I do. It keeps me alive, surviving. I drink, I read, I think. Attempt to forget obligations, relations, and responsibilities (I can’t). That I’m a FATHER, that i exist in a socio-economic scenario that requires the bulk of my life be passed in “bullshit jobs” that somehow appease ‘Powers-That-Be’ and allow me a place on earth and a terrible fight to try and defend or spend ANY portion of existence doing-what-i-want, or what ‘fulfills’ or causes me happiness / gladness / joy in being alive…
When I’m able to “snare,” “steal,” “TIME” – I read and write, make love, or drink alcohol – because these things make me feel GOOD or WELL as the sort of being I am.
Why is it I feel compelled to sneak, steal, or justify what gives me joy in being? (whether plant, ant, mammal, or any other cellular construction)?
I wouldn’t ‘rather’ be famous, or a president, powerful, or a businessman, artist, or ‘professional,’ or anything. I REALLY just want to be a human-in-society valuable-to-the-rest because I happen to be one who loves language, literature, pretending, fiction, inventing, thinking, imagining what might be – this-wise, that-wise, which-wise, whom-wise, where-wise, when-wise…
WHY IS THIS NOT VALUABLE? ACCEPTABLE? SUPPORTABLE? along with each alternate things-one-might-want-to-be as valuable-to-the-cumulative…

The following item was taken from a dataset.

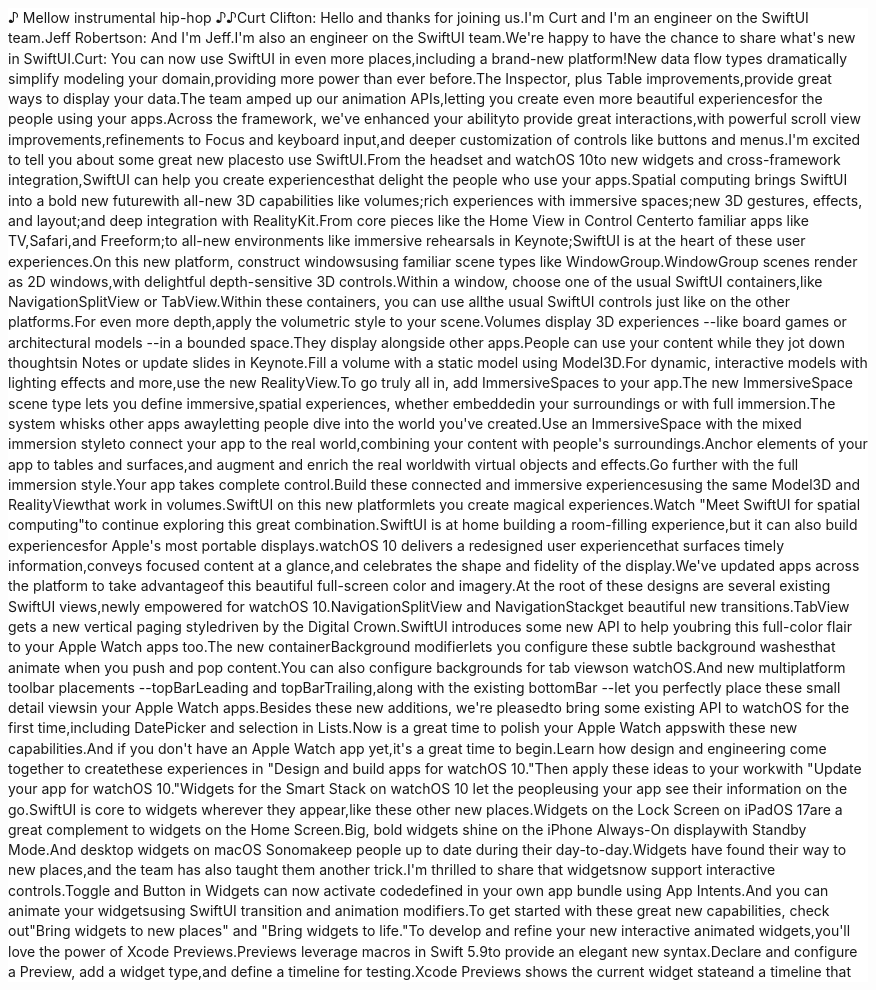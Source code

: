 ♪ Mellow instrumental hip-hop ♪♪Curt Clifton: Hello and thanks for joining us.I'm Curt and I'm an engineer on the SwiftUI team.Jeff Robertson: And I'm Jeff.I'm also an engineer on the SwiftUI team.We're happy to have the chance to share what's new in SwiftUI.Curt: You can now use SwiftUI in even more places,including a brand-new platform!New data flow types dramatically simplify modeling your domain,providing more power than ever before.The Inspector, plus Table improvements,provide great ways to display your data.The team amped up our animation APIs,letting you create even more beautiful experiencesfor the people using your apps.Across the framework, we've enhanced your abilityto provide great interactions,with powerful scroll view improvements,refinements to Focus and keyboard input,and deeper customization of controls like buttons and menus.I'm excited to tell you about some great new placesto use SwiftUI.From the headset and watchOS 10to new widgets and cross-framework integration,SwiftUI can help you create experiencesthat delight the people who use your apps.Spatial computing brings SwiftUI into a bold new futurewith all-new 3D capabilities like volumes;rich experiences with immersive spaces;new 3D gestures, effects, and layout;and deep integration with RealityKit.From core pieces like the Home View in Control Centerto familiar apps like TV,Safari,and Freeform;to all-new environments like immersive rehearsals in Keynote;SwiftUI is at the heart of these user experiences.On this new platform, construct windowsusing familiar scene types like WindowGroup.WindowGroup scenes render as 2D windows,with delightful depth-sensitive 3D controls.Within a window, choose one of the usual SwiftUI containers,like NavigationSplitView or TabView.Within these containers, you can use allthe usual SwiftUI controls just like on the other platforms.For even more depth,apply the volumetric style to your scene.Volumes display 3D experiences --like board games or architectural models --in a bounded space.They display alongside other apps.People can use your content while they jot down thoughtsin Notes or update slides in Keynote.Fill a volume with a static model using Model3D.For dynamic, interactive models with lighting effects and more,use the new RealityView.To go truly all in, add ImmersiveSpaces to your app.The new ImmersiveSpace scene type lets you define immersive,spatial experiences, whether embeddedin your surroundings or with full immersion.The system whisks other apps awayletting people dive into the world you've created.Use an ImmersiveSpace with the mixed immersion styleto connect your app to the real world,combining your content with people's surroundings.Anchor elements of your app to tables and surfaces,and augment and enrich the real worldwith virtual objects and effects.Go further with the full immersion style.Your app takes complete control.Build these connected and immersive experiencesusing the same Model3D and RealityViewthat work in volumes.SwiftUI on this new platformlets you create magical experiences.Watch "Meet SwiftUI for spatial computing"to continue exploring this great combination.SwiftUI is at home building a room-filling experience,but it can also build experiencesfor Apple's most portable displays.watchOS 10 delivers a redesigned user experiencethat surfaces timely information,conveys focused content at a glance,and celebrates the shape and fidelity of the display.We've updated apps across the platform to take advantageof this beautiful full-screen color and imagery.At the root of these designs are several existing SwiftUI views,newly empowered for watchOS 10.NavigationSplitView and NavigationStackget beautiful new transitions.TabView gets a new vertical paging styledriven by the Digital Crown.SwiftUI introduces some new API to help youbring this full-color flair to your Apple Watch apps too.The new containerBackground modifierlets you configure these subtle background washesthat animate when you push and pop content.You can also configure backgrounds for tab viewson watchOS.And new multiplatform toolbar placements --topBarLeading and topBarTrailing,along with the existing bottomBar --let you perfectly place these small detail viewsin your Apple Watch apps.Besides these new additions, we're pleasedto bring some existing API to watchOS for the first time,including DatePicker and selection in Lists.Now is a great time to polish your Apple Watch appswith these new capabilities.And if you don't have an Apple Watch app yet,it's a great time to begin.Learn how design and engineering come together to createthese experiences in "Design and build apps for watchOS 10."Then apply these ideas to your workwith "Update your app for watchOS 10."Widgets for the Smart Stack on watchOS 10 let the peopleusing your app see their information on the go.SwiftUI is core to widgets wherever they appear,like these other new places.Widgets on the Lock Screen on iPadOS 17are a great complement to widgets on the Home Screen.Big, bold widgets shine on the iPhone Always-On displaywith Standby Mode.And desktop widgets on macOS Sonomakeep people up to date during their day-to-day.Widgets have found their way to new places,and the team has also taught them another trick.I'm thrilled to share that widgetsnow support interactive controls.Toggle and Button in Widgets can now activate codedefined in your own app bundle using App Intents.And you can animate your widgetsusing SwiftUI transition and animation modifiers.To get started with these great new capabilities, check out"Bring widgets to new places" and "Bring widgets to life."To develop and refine your new interactive animated widgets,you'll love the power of Xcode Previews.Previews leverage macros in Swift 5.9to provide an elegant new syntax.Declare and configure a Preview, add a widget type,and define a timeline for testing.Xcode Previews shows the current widget stateand a timeline that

Humans seem to be multiplicitous, variable, and plentiful. Many wish/desire/like to be strong, rich, beautiful, productive, etc. Why can not there also be room for those who desire neither usefulness, beauty, riches, or power… but CANS at the verges… of language, thought, imaginings? And are these really so different from those pushing edges of other characteristics?
Suddenly this entry feels like a wallowing or a requesting of pity.
That is not the feeling.
“I am composed of an unfortunate mind which is never quite sure that it has understood what it has understood without realizing it.”